Quinze mois s’écoulèrent ainsi : quinze mois de calme et de bonheur dans la vie de cinq individus, c’est presque fabuleux. Il en fut ainsi pourtant. Le seul chagrin qu’éprouva Bénédict, ce fut de voir quelquefois Valentine pâle et rêveuse. Alors il se hâtait d’en chercher la cause, et il découvrait toujours qu’elle avait rapport à quelque alarme de son âme pieuse et timorée. Il parvenait à chasser ces légers nuages, car Valentine n’avait plus le droit de douter de sa force et de sa soumission. Les lettres de M. de Lansac achevaient de la rassurer, elle avait pris le parti de lui écrire que Louise était installée à la ferme avec son fils, et que M. Lhéry (Bénédict) s’occupait de l’éducation de ce jeune homme, sans dire dans quelle intimité elle vivait avec ces trois personnes. Elle avait ainsi expliqué leurs relations, en affectant de regarder M. de Lansac comme lié envers elle par la promesse de lui laisser voir sa sœur. Toute cette histoire avait paru bizarre et ridicule à M. de Lansac. S’il n’avait pas tout à fait deviné la vérité, du moins était-il sur la voie, il avait haussé les épaules en songeaut au mauvais goût et au mauvais ton d’une intrigue de sa femme avec un cuistre de province.

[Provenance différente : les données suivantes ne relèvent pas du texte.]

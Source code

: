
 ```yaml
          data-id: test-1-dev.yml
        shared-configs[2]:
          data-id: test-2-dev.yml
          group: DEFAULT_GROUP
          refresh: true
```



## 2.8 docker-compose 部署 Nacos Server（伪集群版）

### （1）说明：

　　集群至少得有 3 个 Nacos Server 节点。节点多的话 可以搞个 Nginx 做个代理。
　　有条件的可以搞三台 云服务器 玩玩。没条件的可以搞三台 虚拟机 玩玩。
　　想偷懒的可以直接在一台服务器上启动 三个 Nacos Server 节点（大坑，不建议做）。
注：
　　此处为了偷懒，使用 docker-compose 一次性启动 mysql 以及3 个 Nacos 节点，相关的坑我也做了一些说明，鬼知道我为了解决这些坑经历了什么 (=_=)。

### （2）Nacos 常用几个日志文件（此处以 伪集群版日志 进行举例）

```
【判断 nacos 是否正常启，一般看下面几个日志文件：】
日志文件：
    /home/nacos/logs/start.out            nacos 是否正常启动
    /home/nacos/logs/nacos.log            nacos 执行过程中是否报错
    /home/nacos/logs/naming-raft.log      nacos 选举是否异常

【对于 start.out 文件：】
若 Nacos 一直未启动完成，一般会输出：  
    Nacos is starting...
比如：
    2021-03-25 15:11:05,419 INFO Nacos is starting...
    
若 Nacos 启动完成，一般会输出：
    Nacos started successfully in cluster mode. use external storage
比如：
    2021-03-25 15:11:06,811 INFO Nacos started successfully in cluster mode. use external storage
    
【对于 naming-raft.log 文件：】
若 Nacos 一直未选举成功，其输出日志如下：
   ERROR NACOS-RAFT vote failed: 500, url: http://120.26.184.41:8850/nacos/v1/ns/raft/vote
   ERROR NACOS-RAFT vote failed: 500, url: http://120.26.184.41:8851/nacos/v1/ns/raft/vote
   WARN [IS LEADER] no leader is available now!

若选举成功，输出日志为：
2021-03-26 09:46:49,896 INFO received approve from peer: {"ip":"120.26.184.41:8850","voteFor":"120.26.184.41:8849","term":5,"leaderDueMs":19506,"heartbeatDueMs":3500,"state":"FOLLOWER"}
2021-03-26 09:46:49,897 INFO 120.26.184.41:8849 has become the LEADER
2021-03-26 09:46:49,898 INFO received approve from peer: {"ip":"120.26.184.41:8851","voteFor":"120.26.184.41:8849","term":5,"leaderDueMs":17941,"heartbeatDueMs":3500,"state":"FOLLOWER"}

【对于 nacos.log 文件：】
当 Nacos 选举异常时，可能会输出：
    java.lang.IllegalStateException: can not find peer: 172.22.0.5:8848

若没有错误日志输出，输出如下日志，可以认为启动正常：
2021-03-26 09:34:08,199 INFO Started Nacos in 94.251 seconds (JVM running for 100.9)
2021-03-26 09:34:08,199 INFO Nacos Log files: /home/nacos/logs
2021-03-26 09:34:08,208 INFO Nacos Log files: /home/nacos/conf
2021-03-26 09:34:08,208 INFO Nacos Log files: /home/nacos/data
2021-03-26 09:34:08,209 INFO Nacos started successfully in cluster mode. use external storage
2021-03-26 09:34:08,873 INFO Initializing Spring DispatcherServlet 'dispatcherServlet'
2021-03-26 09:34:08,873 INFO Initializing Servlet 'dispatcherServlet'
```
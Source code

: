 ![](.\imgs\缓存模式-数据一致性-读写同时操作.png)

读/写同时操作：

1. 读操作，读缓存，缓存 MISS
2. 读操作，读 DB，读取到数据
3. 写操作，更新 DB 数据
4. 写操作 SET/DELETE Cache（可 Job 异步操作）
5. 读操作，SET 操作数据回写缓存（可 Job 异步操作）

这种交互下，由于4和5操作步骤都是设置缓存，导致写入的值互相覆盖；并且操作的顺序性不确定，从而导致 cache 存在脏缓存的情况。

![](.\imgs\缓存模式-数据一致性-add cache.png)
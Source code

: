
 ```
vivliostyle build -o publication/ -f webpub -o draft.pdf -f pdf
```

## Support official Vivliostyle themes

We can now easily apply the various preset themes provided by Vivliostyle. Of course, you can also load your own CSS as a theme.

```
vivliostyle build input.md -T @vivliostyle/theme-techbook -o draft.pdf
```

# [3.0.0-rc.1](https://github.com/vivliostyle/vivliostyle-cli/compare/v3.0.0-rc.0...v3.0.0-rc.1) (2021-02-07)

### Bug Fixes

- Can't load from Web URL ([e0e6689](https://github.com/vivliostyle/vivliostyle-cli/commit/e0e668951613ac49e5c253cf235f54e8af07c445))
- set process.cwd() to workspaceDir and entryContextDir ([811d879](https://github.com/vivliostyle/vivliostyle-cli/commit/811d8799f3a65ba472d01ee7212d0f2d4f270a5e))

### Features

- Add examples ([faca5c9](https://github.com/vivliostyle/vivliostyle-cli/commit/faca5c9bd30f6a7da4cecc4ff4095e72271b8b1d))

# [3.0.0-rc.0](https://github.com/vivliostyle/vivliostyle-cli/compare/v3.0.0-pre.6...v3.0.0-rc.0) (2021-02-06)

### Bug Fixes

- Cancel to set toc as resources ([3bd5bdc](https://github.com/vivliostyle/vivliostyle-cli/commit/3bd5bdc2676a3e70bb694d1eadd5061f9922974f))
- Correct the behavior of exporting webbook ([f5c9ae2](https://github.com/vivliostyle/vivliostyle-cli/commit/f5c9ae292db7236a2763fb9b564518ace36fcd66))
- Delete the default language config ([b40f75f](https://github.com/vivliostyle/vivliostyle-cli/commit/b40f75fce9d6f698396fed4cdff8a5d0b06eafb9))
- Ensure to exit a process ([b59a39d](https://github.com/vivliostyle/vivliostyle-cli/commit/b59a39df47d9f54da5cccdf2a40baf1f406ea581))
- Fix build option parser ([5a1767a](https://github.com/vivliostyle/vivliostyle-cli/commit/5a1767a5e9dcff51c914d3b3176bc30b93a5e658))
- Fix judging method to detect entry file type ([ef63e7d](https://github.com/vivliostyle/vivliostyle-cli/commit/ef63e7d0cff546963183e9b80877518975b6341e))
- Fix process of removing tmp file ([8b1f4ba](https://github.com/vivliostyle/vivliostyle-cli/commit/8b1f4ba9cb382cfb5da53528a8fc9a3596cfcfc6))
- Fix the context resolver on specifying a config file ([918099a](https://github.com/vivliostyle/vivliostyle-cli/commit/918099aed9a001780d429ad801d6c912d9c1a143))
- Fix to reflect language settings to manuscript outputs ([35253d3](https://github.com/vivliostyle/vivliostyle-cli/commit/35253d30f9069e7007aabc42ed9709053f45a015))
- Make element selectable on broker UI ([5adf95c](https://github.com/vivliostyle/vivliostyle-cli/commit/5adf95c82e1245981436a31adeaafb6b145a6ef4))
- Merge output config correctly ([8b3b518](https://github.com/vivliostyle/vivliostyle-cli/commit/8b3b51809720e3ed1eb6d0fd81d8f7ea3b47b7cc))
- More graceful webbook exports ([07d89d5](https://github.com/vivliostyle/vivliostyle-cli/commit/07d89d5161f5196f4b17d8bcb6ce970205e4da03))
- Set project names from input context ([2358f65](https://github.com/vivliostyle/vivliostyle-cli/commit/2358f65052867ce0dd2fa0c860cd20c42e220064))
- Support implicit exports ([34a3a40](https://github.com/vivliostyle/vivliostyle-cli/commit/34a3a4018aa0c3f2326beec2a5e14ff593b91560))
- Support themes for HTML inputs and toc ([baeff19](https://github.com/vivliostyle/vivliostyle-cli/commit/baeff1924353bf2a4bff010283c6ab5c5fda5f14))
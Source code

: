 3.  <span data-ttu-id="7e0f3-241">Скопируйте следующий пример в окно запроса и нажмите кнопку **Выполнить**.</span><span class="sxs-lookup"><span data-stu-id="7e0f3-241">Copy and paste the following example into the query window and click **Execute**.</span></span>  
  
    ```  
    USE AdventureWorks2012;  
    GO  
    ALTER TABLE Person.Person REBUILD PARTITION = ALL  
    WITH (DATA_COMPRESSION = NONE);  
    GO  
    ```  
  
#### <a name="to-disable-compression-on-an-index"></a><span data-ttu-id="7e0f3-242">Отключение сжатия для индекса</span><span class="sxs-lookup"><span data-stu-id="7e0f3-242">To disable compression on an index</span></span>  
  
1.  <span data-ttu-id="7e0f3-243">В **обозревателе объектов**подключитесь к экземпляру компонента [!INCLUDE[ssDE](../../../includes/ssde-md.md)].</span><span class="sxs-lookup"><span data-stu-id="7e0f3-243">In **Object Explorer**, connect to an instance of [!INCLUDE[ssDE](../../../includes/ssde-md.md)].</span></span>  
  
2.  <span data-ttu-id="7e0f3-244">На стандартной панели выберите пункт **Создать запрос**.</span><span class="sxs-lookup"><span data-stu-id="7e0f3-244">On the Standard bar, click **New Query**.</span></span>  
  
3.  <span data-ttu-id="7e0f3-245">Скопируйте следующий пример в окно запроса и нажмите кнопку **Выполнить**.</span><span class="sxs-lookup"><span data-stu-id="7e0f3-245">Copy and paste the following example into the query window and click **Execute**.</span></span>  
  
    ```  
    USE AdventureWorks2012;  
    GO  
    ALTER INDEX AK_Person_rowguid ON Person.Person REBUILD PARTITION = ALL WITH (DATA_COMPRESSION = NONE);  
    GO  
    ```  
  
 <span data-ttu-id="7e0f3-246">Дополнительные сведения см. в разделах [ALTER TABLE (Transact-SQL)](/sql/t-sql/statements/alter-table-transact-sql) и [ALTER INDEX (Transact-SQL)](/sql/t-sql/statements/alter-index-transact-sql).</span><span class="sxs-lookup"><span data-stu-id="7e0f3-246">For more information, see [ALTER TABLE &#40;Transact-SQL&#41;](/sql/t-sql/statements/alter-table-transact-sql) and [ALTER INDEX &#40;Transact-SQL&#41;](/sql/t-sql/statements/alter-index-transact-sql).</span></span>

Mais, tout bien considéré, la chose lui plaisait mieux ainsi qu’autrement. Il s’était marié avec la ferme résolution de ne pas s’embarrasser de madame de Lansac, et, pour le moment, il entretenait avec une première danseuse du théâtre de Saint-Pétersbourg des relations qui lui faisaient envisager très-philosophiquement la vie. Il trouvait donc fort juste que sa femme se créât de son côté des affections qui l’enchaînassent loin de lui sans reproches et sans murmures. Tout ce qu’il désirait, c’était qu’elle agît avec prudence, et qu’elle ne le couvrît point, par une conduite dissolue, de ce sot et injuste ridicule qui s’attache aux maris trompés. Or, il se fiait assez au caractère de Valentine pour dormir en paix sur ce point ; et puisqu’il fallait nécessairement à cette jeune femme abandonnée ce qu’il appelait une occupation de cœur, il aimait mieux la lui voir chercher dans le mystère de la retraite qu’au milieu du bruit et de l’éclat des salons. Il se garda donc bien de critiquer ou de blâmer son genre de vie, et toutes ses lettres exprimèrent, dans les termes les plus affectueux et les plus honorables, la profonde indifférence avec laquelle il était résolu d’accueillir toutes les démarches de Valentine.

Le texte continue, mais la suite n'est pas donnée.